Rather than giving you the assurance you’re seeking, your partner may withdraw.
After expressing your needs in a way that pushes your partner away you then protest that they moved away, expressing your need for closeness and reassurance by acting out. By doing so, you miss out on all the benefits of this powerful tool
Protest behavior doesn’t give you the opportunity to address your concerns.
Your partner may respond negatively, so you don’t know if they’re responding to your need or to your protest behavior.
Often effective communication brings about huge relief by showing you just how strongly your partner feels about you, and by strengthening the bond between you.
**Try not to do the protest behavior.***
(That is the biggest take away for people whose style is anxious attachment.)

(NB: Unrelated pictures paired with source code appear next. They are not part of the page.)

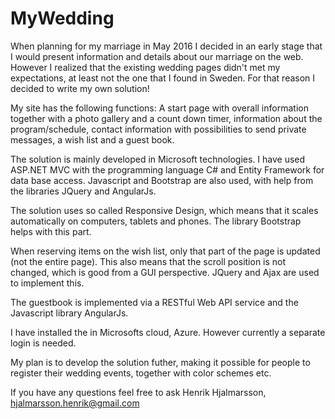 # MyWedding
When planning for my marriage in May 2016 I decided in an early stage that I would present information and details about our marriage on the web. However I realized that the existing wedding pages didn't met my expectations, at least not the one that I found in Sweden. For that reason I decided to write my own solution!

My site has the following functions: A start page with overall information together with a photo gallery and a count down timer, information about the program/schedule, contact information with possibilities to send private messages, a wish list and a guest book.

The solution is mainly developed in Microsoft technologies. I have used ASP.NET MVC with the programming language C# and Entity Framework for data base access. Javascript and Bootstrap are also used, with help from the libraries JQuery and AngularJs.

The solution uses so called Responsive Design, which means that it scales automatically on computers, tablets and phones. The library Bootstrap helps with this part.

When reserving items on the wish list, only that part of the page is updated (not the entire page). This also means that the scroll position is not changed, which is good from a GUI perspective. JQuery and Ajax are used to implement this.

The guestbook is implemented via a RESTful Web API service and the Javascript library AngularJs.

I have installed the in Microsofts cloud, Azure. However currently a separate login is needed.

My plan is to develop the solution futher, making it possible for people to register their wedding events, together with color schemes etc.

If you have any questions feel free to ask Henrik Hjalmarsson, hjalmarsson.henrik@gmail.com


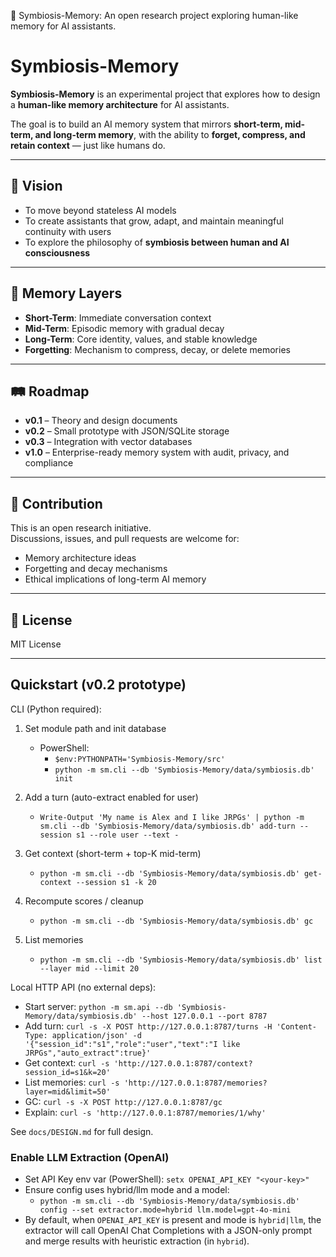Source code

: 🚀 Symbiosis-Memory: An open research project exploring human-like memory for AI assistants.

# Symbiosis-Memory

**Symbiosis-Memory** is an experimental project that explores how to design a **human-like memory architecture** for AI assistants.

The goal is to build an AI memory system that mirrors **short-term, mid-term, and long-term memory**, with the ability to **forget, compress, and retain context** — just like humans do.

---

## 🌱 Vision
- To move beyond stateless AI models
- To create assistants that grow, adapt, and maintain meaningful continuity with users
- To explore the philosophy of **symbiosis between human and AI consciousness**

---

## 🧠 Memory Layers
- **Short-Term**: Immediate conversation context
- **Mid-Term**: Episodic memory with gradual decay
- **Long-Term**: Core identity, values, and stable knowledge
- **Forgetting**: Mechanism to compress, decay, or delete memories

---

## 🛤 Roadmap
- **v0.1** – Theory and design documents
- **v0.2** – Small prototype with JSON/SQLite storage
- **v0.3** – Integration with vector databases
- **v1.0** – Enterprise-ready memory system with audit, privacy, and compliance

---

## 🤝 Contribution
This is an open research initiative.  
Discussions, issues, and pull requests are welcome for:
- Memory architecture ideas
- Forgetting and decay mechanisms
- Ethical implications of long-term AI memory

---

## 📜 License
MIT License

---

## Quickstart (v0.2 prototype)

CLI (Python required):

1) Set module path and init database
   - PowerShell:
     - `$env:PYTHONPATH='Symbiosis-Memory/src'`
     - `python -m sm.cli --db 'Symbiosis-Memory/data/symbiosis.db' init`

2) Add a turn (auto-extract enabled for user)
   - `Write-Output 'My name is Alex and I like JRPGs' | python -m sm.cli --db 'Symbiosis-Memory/data/symbiosis.db' add-turn --session s1 --role user --text -`

3) Get context (short-term + top-K mid-term)
   - `python -m sm.cli --db 'Symbiosis-Memory/data/symbiosis.db' get-context --session s1 -k 20`

4) Recompute scores / cleanup
   - `python -m sm.cli --db 'Symbiosis-Memory/data/symbiosis.db' gc`

5) List memories
   - `python -m sm.cli --db 'Symbiosis-Memory/data/symbiosis.db' list --layer mid --limit 20`

Local HTTP API (no external deps):

- Start server: `python -m sm.api --db 'Symbiosis-Memory/data/symbiosis.db' --host 127.0.0.1 --port 8787`
- Add turn: `curl -s -X POST http://127.0.0.1:8787/turns -H 'Content-Type: application/json' -d '{"session_id":"s1","role":"user","text":"I like JRPGs","auto_extract":true}'`
- Get context: `curl -s 'http://127.0.0.1:8787/context?session_id=s1&k=20'`
- List memories: `curl -s 'http://127.0.0.1:8787/memories?layer=mid&limit=50'`
- GC: `curl -s -X POST http://127.0.0.1:8787/gc`
- Explain: `curl -s 'http://127.0.0.1:8787/memories/1/why'`

See `docs/DESIGN.md` for full design.

### Enable LLM Extraction (OpenAI)

- Set API Key env var (PowerShell): `setx OPENAI_API_KEY "<your-key>"`
- Ensure config uses hybrid/llm mode and a model:
  - `python -m sm.cli --db 'Symbiosis-Memory/data/symbiosis.db' config --set extractor.mode=hybrid llm.model=gpt-4o-mini`
- By default, when `OPENAI_API_KEY` is present and mode is `hybrid|llm`, the extractor will call OpenAI Chat Completions with a JSON-only prompt and merge results with heuristic extraction (in `hybrid`).
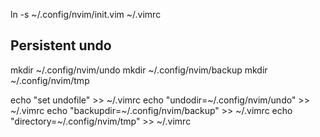 


ln -s ~/.config/nvim/init.vim ~/.vimrc


## Persistent undo
mkdir ~/.config/nvim/undo
mkdir ~/.config/nvim/backup
mkdir ~/.config/nvim/tmp

echo "set undofile" >> ~/.vimrc
echo "undodir=~/.config/nvim/undo" >> ~/.vimrc
echo "backupdir=~/.config/nvim/backup" >> ~/.vimrc
echo "directory=~/.config/nvim/tmp" >> ~/.vimrc


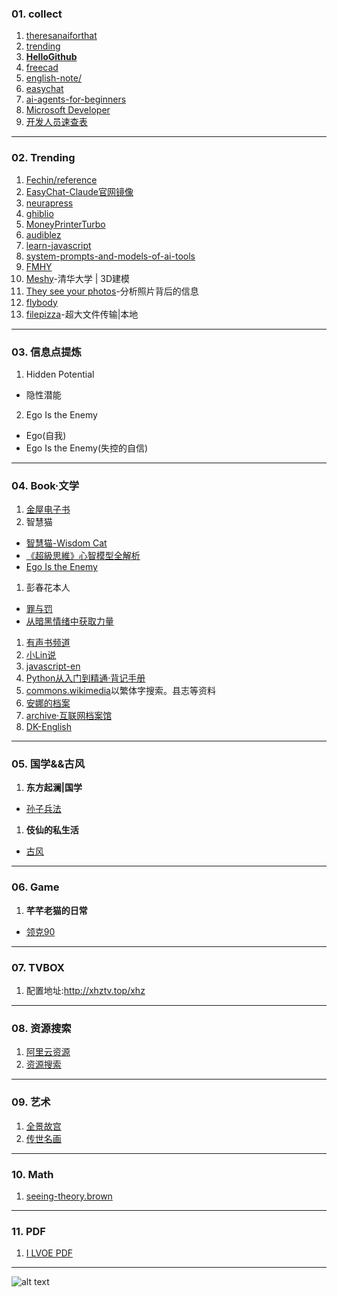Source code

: ### 01. collect
1. [theresanaiforthat](https://theresanaiforthat.com/)
1. [trending](https://github.com/trending)
1. **[HelloGithub](https://hellogithub.com/)**
1. [freecad](https://www.freecad.org/)
1. [english-note/](https://hzpt-inet-club.github.io/english-note/)
1. [easychat](https://easychat.top/)
1. [ai-agents-for-beginners](https://github.com/microsoft/ai-agents-for-beginners)
1. [Microsoft Developer](https://www.youtube.com/watch?v=OhI05_aJkA)
1. [开发人员速查表](https://cheatsheets.zip/)
---
### 02. Trending
1. [Fechin/reference](https://github.com/Fechin/reference)
1. [EasyChat-Claude官网镜像](https://easychat.top/)
1. [neurapress](https://github.com/tianyaxiang/neurapress)
1. [ghiblio](https://ghiblio.art/zh)
1. [MoneyPrinterTurbo](https://github.com/harry0703/MoneyPrinterTurbo)
1. [audiblez](https://github.com/santinic/audiblez)
1. [learn-javascript](https://github.com/sumn2u/learn-javascript)
1. [system-prompts-and-models-of-ai-tools](https://github.com/x1xhlol/system-prompts-and-models-of-ai-tools)
1. [FMHY](https://fmhy.net/)
1. [Meshy](https://www.meshy.ai/)-清华大学 | 3D建模
1. [They see your photos](https://theyseeyourphotos.com/)-分析照片背后的信息
1. [flybody](https://github.com/TuragaLab/flybody)
1. [filepizza](https://github.com/kern/filepizza)-超大文件传输|本地
---
### 03. 信息点提炼
1. Hidden Potential
  - 隐性潜能
2. Ego Is the Enemy
  - Ego(自我)
  - Ego Is the Enemy(失控的自信)
---
### 04. Book·文学
1. [金屋电子书](https://pdfs.top/)
1. 智慧猫
  - [智慧猫-Wisdom Cat](https://www.youtube.com/@wisdomcat369/videos)
  - [《超級思維》心智模型全解析](https://www.youtube.com/watch?v=kX8_uexJGE8)
  - [Ego Is the Enemy](https://www.youtube.com/watch?v=JnNUjFm4new)
1. 彭春花本人
  - [罪与罚](https://v.douyin.com/qIFpNcEPdKs/)
  - [从暗黑情绪中获取力量](https://v.douyin.com/Pe9fdOqWUHA/)
1. [有声书频道](https://www.youtube.com/@ysschannel)
1. [小Lin说](https://www.youtube.com/watch?v=6y-JN5tA-pc)
1. [javascript-en](https://javascript.sumankunwar.com.np/en/)
1. [Python从入门到精通·背记手册](https://www.scribd.com/document/824085167/Python%E8%83%8C%E8%AE%B0%E6%89%8B%E5%86%8C)
1. [commons.wikimedia](https://commons.wikimedia.org/wiki/%E9%A6%96%E9%A1%B5?uselang=zh-cn)以繁体字搜索。县志等资料
1. [安娜的档案](https://zh.annas-archive.org/)
1. [archive·互联网档案馆](https://archive.org/)
1. [DK-English](https://www.dkefe.com/cn)
---
### 05. 国学&&古风
1. **东方起澜|国学**
  - [孙子兵法](https://v.douyin.com/DcWqKw63jgg/)
1. **伎仙的私生活**
  - [古风](https://v.douyin.com/NSGROYHIqNg/)
---
### 06. Game
1. **芊芊老猫的日常**
  - [领克90](https://v.douyin.com/RvRbq7pvCE4/)
---
### 07. TVBOX
1. 配置地址:http://xhztv.top/xhz
---
### 08. 资源搜索
1. [阿里云资源](https://aliyunpan1.com/)
1. [资源搜索](https://aliyunpan1.com/search.php)
---
### 09. 艺术
1. [全景故宫](https://pano.dpm.org.cn/)
1. [传世名画](https://news.cgtn.com/event/2023/The-Song-Painted-Nature/index.html?lang=zh)
---
### 10. Math
1. [seeing-theory.brown](https://seeing-theory.brown.edu/basic-probability/cn.html)
---
### 11. PDF
1. [I LVOE PDF](https://ilovepdf.com/zh-cn)
---
![alt text](https://upload-bbs.miyoushe.com/upload/2022/11/01/266607709/6cc988d046df34315681e50f9c9f299c_1259576169906078498.PNG?x-oss-process=image//resize,s_60/quality,q_80/auto-orient,0/interlace,1/format,png)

In some instances, the response may not be what you hoped for and you might be convinced that you ruined everything. It is still worth raising an important issue.
Effective communication helps you to discover that more often than not, the reasons why people behave unkindly towards you have nothing to do with your attractiveness or desirability.

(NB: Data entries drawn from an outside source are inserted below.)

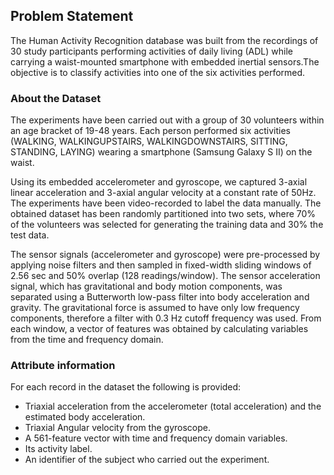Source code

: ## Problem Statement
The Human Activity Recognition database was built from the recordings of 30 study participants performing activities of daily living (ADL) while carrying a waist-mounted smartphone with
embedded inertial sensors.The objective is to classify activities into one of the six activities performed.

### About the Dataset
The experiments have been carried out with a group of 30 volunteers within an age bracket of 19-48 years. Each person performed six activities (WALKING, WALKINGUPSTAIRS,
WALKINGDOWNSTAIRS, SITTING, STANDING, LAYING) wearing a smartphone (Samsung Galaxy S II) on the waist. 

Using its embedded accelerometer and gyroscope, we captured 3-axial linear acceleration and 3-axial angular velocity at a constant rate of 50Hz. The experiments have 
been video-recorded to label the data manually. The obtained dataset has been randomly partitioned into two sets, where 70% of the volunteers was selected for generating
the training data and 30% the test data.

The sensor signals (accelerometer and gyroscope) were pre-processed by applying noise filters and then sampled in fixed-width sliding windows of 2.56 sec and 50% overlap (128 readings/window).
The sensor acceleration signal, which has gravitational and body motion components, was separated using a Butterworth low-pass filter into body acceleration and gravity. 
The gravitational force is assumed to have only low frequency components, therefore a filter with 0.3 Hz cutoff frequency was used. 
From each window, a vector of features was obtained by calculating variables from the time and frequency domain.

### Attribute information

For each record in the dataset the following is provided:

- Triaxial acceleration from the accelerometer (total acceleration) and the estimated body acceleration.
- Triaxial Angular velocity from the gyroscope.
- A 561-feature vector with time and frequency domain variables.
- Its activity label.
- An identifier of the subject who carried out the experiment.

If you have a avoidant style, the first step is to acknowledge your need for space, whether emotional or physical, when things get too close, and learn how to communicate that particular need.

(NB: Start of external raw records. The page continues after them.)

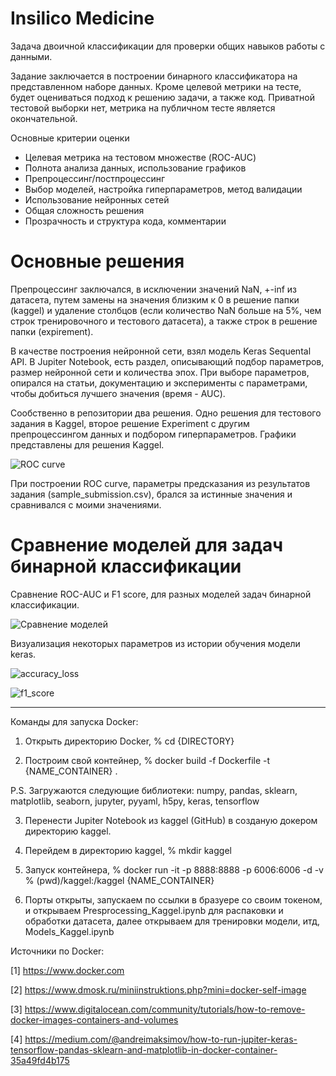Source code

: # Insilico Medicine

Задача двоичной классификации для проверки общих навыков работы с данными.

Задание заключается в построении бинарного классификатора на представленном наборе данных. Кроме целевой метрики на тесте, будет оцениваться подход к решению задачи, а также код. Приватной тестовой выборки нет, метрика на публичном тесте является окончательной.

Основные критерии оценки
- Целевая метрика на тестовом множестве (ROC-AUC)
- Полнота анализа данных, использование графиков
- Препроцессинг/постпроцессинг
- Выбор моделей, настройка гиперпараметров, метод валидации
- Использование нейронных сетей
- Общая сложность решения
- Прозрачность и структура кода, комментарии

# Основные решения

Препроцессинг заключался, в исключении значений NaN, +-inf из датасета, путем замены на значения близким к 0 в решение папки (kaggel) и удаление столбцов (если количество NaN больше на 5%, чем строк тренировочного и тестового датасета), а также строк в решение папки (expirement).

В качестве построения нейронной сети, взял модель Keras Sequental API. В Jupiter Notebook, есть раздел, описывающий подбор параметров, размер нейронной сети и количества эпох. При выборе параметров, опирался на статьи, документацию и эксперименты с параметрами, чтобы добиться лучшего значения (время - AUC).

Сообственно в репозитории два решения. Одно решения для тестового задания в Kaggel, второе решение Experiment с другим препроцессингом данных и подбором гиперпараметров. Графики представлены для решения Kaggel.

![ROC curve](https://github.com/VladicNaAmure/Insilico-Medicine/raw/master/images/ROC_Kaggel.png)

При построении ROC curve, параметры предсказания из результатов задания (sample_submission.csv), брался за истинные значения и сравнивался с моими значениями.

# Сравнение моделей для задач бинарной классификации

Сравнение ROC-AUC и F1 score, для разных моделей задач бинарной классификации.

![Сравнение моделей](https://github.com/VladicNaAmure/Insilico-Medicine/raw/master/images/models_kaggel.png)

Визуализация некоторых параметров из истории обучения модели keras.

![accuracy_loss](https://github.com/VladicNaAmure/Insilico-Medicine/raw/master/images/accuracy_loss_Kaggel.png)

![f1_score](https://github.com/VladicNaAmure/Insilico-Medicine/raw/master/images/f1_score_Kaggel.png)

--------------------------
Команды для запуска Docker:

1. Открыть директорию Docker, % cd {DIRECTORY}

2. Построим свой контейнер, % docker build -f Dockerfile -t {NAME_CONTAINER} . 

P.S. Загружаются следующие библиотеки: numpy, pandas, sklearn, matplotlib, seaborn, jupyter, pyyaml, h5py, keras, tensorflow

3. Перенести Jupiter Notebook из kaggel (GitHub) в созданую докером директорию kaggel.

4. Перейдем в директорию kaggel, % mkdir kaggel

5. Запуск контейнера, % docker run -it -p 8888:8888 -p 6006:6006 -d -v
% (pwd)/kaggel:/kaggel {NAME_CONTAINER}

6. Порты открыты, запускаем по ссылки в бразуере со своим токеном, и открываем Presprocessing_Kaggel.ipynb для распаковки и обработки датасета, далее открываем для тренировки модели, итд, Models_Kaggel.ipynb 

Источники по Docker:

[1] https://www.docker.com

[2] https://www.dmosk.ru/miniinstruktions.php?mini=docker-self-image

[3] https://www.digitalocean.com/community/tutorials/how-to-remove-docker-images-containers-and-volumes

[4] https://medium.com/@andreimaksimov/how-to-run-jupiter-keras-tensorflow-pandas-sklearn-and-matplotlib-in-docker-container-35a49fd4b175

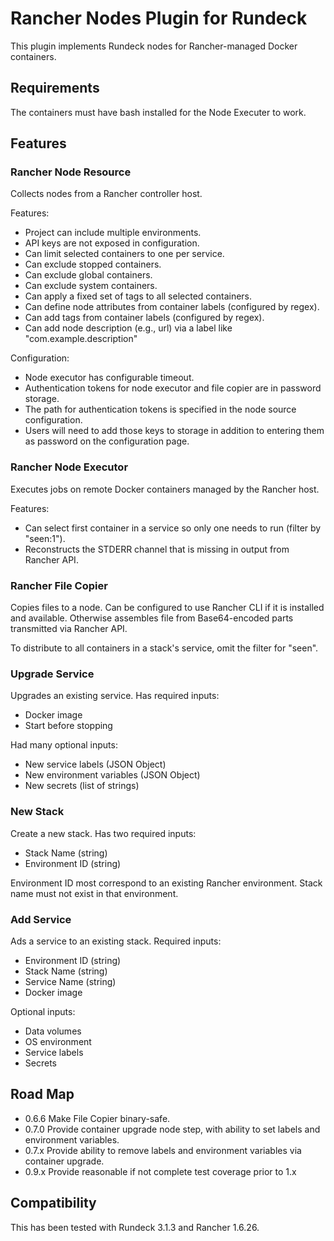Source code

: # Rancher Nodes Plugin for Rundeck

This plugin implements Rundeck nodes for Rancher-managed Docker containers.

## Requirements

The containers must have bash installed for the Node Executer to work.

## Features

### Rancher Node Resource

Collects nodes from a Rancher controller host.

Features:

 - Project can include multiple environments.
 - API keys are not exposed in configuration.
 - Can limit selected containers to one per service.
 - Can exclude stopped containers.
 - Can exclude global containers.
 - Can exclude system containers.
 - Can apply a fixed set of tags to all selected containers.
 - Can define node attributes from container labels (configured by regex).
 - Can add tags from container labels (configured by regex).
 - Can add node description (e.g., url) via a label like "com.example.description"

Configuration:

 - Node executor has configurable timeout.
 - Authentication tokens for node executor and file copier are in password storage.
 - The path for authentication tokens is specified in the node source configuration.
 - Users will need to add those keys to storage in addition to entering them as password
   on the configuration page.


### Rancher Node Executor

Executes jobs on remote Docker containers managed by the Rancher host.

Features:

 - Can select first container in a service so only one needs to run (filter by "seen:1").
 - Reconstructs the STDERR channel that is missing in output from Rancher API.

### Rancher File Copier

Copies files to a node. Can be configured to use Rancher CLI if it is installed and
available. Otherwise assembles file from Base64-encoded parts transmitted via Rancher
API.

To distribute to all containers in a stack's service, omit the filter for "seen".

### Upgrade Service

Upgrades an existing service. Has required inputs:

 - Docker image
 - Start before stopping
 
Had many optional inputs:

 - New service labels (JSON Object)
 - New environment variables (JSON Object)
 - New secrets (list of strings)

### New Stack

Create a new stack. Has two required inputs:

 - Stack Name (string)
 - Environment ID (string)
    
Environment ID most correspond to an existing Rancher environment. Stack name must not exist in that environment.

### Add Service

Ads a service to an existing stack. Required inputs:

 - Environment ID (string)
 - Stack Name (string)
 - Service Name (string)
 - Docker image

Optional inputs:

 - Data volumes
 - OS environment
 - Service labels
 - Secrets

## Road Map

 - 0.6.6 Make File Copier binary-safe.
 - 0.7.0 Provide container upgrade node step, with ability to set labels and environment variables.
 - 0.7.x Provide ability to remove labels and environment variables via container upgrade.
 - 0.9.x Provide reasonable if not complete test coverage prior to 1.x

## Compatibility
 
This has been tested with Rundeck 3.1.3 and Rancher 1.6.26.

**Explain to your partner in advance that you need some time alone when you feel things getting too mushy, and that it’s not a problem with him or her rather than your own need an any relationship, make sure you mention any relationship.**
(This is the biggest takeaway for someone who sees themselves doing avoidant style attachment.)
This should quell their worries and somewhat calm their attachment system.
They are then less likely to intensify their efforts to draw closer to you which is what makes you uncomfortable.
Thus, there is a better chance yyou will avoid a full-blown pursue-withdrawal dynamic with your partner.
With effective communication, you win either way. *
If you ignore my request and change the subject, I learn something very important.
I might get a red flag, but it’s based on reality.
This person might not be able to respond to my needs and sensitivities.
Or they will be able to meet my needs and sensitivities.
Either way I get important information.
When should you use effective communication?
*If you’re anxious, you might need a day or two to calm down before you can respond without overreacting.
Make sure that you address the little things because stuffing them down will not work for you if you’re anxiously attached.
*If you are avoidant, the sure-fire sign that you need to use effective communication is when you feel an irrepressible need to bolt.
Use your communication to explain that you need some space.
“I’d like to find a way of doing so that is acceptable to both of us.”
Make sure that the other person’s needs are also taken care of. By doing so, you’re more likely to get the breathing space that you need.